══ PROVIDED INFORMATION
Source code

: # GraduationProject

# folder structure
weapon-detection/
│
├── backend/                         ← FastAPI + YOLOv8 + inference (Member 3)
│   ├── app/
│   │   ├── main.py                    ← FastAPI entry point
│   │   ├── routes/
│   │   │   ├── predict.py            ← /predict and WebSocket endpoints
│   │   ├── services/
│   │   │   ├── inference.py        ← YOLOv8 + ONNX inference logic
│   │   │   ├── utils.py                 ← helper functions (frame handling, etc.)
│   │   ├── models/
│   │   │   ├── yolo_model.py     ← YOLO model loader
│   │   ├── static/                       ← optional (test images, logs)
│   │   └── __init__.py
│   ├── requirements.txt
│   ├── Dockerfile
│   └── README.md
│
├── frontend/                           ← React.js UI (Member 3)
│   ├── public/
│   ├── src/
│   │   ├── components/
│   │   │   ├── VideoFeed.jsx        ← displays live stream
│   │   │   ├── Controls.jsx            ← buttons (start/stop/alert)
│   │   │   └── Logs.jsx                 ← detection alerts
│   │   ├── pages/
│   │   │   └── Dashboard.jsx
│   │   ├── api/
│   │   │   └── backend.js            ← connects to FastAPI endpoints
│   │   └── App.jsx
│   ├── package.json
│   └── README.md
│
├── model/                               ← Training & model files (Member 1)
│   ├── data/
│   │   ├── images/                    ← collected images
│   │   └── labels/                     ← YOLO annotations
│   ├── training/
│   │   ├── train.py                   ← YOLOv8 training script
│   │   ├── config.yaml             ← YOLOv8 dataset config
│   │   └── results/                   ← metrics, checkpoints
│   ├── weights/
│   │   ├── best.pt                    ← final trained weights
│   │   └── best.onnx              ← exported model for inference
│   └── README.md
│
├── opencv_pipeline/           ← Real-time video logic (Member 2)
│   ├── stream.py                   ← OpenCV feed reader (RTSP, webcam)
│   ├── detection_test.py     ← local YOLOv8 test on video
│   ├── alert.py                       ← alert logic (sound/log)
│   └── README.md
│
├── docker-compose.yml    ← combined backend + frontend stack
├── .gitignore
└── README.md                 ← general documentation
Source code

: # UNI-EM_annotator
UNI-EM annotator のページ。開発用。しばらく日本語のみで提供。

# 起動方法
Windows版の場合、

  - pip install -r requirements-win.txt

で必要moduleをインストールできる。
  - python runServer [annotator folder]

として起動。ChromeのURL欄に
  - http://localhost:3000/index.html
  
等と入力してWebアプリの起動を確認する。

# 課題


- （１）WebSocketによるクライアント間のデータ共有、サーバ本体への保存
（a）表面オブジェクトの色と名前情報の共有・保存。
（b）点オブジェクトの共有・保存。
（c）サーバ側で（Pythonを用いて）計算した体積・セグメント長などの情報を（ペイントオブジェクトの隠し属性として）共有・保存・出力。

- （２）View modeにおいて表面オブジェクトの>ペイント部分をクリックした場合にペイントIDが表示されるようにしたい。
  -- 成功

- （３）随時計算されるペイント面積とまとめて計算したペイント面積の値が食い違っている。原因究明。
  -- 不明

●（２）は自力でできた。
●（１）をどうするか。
════
**THE PROBLEM:**
Take every line from the data above that holds "frontend" and copy it out.

**TASK ANSWER:**
├── frontend/                           ← React.js UI (Member 3)
├── docker-compose.yml    ← combined backend + frontend stack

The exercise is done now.